BRIEF:
Where the material below has a line containing "readable result file.", start repeating exactly, and keep going through the line containing "The phonebook can", with no other lines.

LISTED ENTRIES:
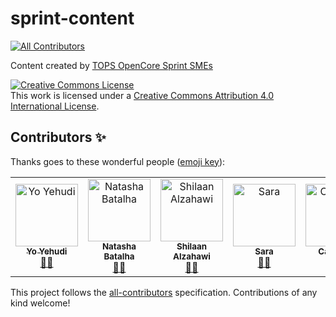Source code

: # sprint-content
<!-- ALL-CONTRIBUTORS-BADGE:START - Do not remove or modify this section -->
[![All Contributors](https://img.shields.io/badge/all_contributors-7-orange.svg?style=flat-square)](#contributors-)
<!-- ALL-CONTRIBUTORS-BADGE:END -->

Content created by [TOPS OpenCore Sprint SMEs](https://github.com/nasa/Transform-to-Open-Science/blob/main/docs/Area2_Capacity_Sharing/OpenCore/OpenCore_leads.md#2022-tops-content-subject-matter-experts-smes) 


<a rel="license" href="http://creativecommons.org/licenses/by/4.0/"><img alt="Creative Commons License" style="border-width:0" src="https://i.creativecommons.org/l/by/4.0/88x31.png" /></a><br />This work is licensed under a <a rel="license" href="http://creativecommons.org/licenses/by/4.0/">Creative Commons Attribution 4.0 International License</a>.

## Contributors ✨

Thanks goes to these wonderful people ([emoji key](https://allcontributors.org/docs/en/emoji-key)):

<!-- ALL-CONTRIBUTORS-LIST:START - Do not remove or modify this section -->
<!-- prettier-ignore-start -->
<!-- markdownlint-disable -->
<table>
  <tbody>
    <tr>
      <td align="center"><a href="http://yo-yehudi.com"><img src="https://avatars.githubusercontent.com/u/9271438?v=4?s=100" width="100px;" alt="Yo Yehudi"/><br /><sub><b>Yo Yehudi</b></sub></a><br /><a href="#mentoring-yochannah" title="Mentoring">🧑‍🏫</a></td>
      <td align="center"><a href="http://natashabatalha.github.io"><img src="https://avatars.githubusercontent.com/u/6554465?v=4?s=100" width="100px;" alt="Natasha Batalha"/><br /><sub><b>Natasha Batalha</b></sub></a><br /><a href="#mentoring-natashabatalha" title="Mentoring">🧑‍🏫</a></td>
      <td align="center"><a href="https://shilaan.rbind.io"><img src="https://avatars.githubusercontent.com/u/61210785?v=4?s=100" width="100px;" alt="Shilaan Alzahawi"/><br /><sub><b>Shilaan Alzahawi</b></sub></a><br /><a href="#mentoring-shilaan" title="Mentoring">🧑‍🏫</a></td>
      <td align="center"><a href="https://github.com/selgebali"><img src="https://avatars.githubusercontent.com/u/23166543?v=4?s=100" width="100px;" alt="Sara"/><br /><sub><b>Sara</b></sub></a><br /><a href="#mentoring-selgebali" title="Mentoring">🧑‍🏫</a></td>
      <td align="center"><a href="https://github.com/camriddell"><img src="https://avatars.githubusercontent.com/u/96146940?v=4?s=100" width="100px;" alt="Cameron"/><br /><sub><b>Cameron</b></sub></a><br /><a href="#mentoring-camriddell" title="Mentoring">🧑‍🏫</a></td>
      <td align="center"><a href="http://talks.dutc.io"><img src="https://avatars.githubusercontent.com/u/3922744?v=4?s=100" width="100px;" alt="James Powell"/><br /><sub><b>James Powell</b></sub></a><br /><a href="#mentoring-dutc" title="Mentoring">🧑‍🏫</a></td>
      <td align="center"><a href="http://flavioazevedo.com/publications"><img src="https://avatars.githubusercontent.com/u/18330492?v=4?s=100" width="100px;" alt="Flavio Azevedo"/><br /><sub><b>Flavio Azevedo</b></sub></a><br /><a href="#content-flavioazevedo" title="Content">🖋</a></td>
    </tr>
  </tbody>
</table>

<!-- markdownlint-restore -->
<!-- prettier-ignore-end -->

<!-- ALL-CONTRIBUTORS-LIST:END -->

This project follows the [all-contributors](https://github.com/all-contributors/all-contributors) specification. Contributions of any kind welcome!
--
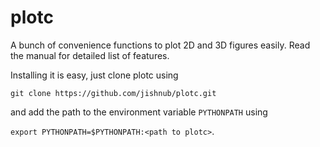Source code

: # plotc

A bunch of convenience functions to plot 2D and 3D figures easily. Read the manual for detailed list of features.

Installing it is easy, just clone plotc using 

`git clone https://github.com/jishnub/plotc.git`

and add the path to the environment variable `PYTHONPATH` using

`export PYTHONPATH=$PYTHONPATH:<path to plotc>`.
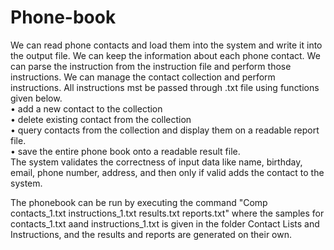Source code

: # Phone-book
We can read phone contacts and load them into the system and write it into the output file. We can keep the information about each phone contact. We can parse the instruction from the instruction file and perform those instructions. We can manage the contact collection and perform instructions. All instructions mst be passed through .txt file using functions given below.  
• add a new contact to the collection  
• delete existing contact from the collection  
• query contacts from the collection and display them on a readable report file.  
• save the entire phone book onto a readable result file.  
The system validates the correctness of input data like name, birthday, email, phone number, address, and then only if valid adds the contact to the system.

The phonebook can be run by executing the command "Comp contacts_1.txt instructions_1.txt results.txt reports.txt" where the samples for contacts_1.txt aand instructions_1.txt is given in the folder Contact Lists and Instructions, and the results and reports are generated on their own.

SOLUTION TO THE EXERCISE:
• save the entire phone book onto a readable result file.  
The system validates the correctness of input data like name, birthday, email, phone number, address, and then only if valid adds the contact to the system.

The phonebook can be run by executing the command "Comp contacts_1.txt instructions_1.txt results.txt reports.txt" where the samples for contacts_1.txt aand instructions_1.txt is given in the folder Contact Lists and Instructions, and the results and reports are generated on their own.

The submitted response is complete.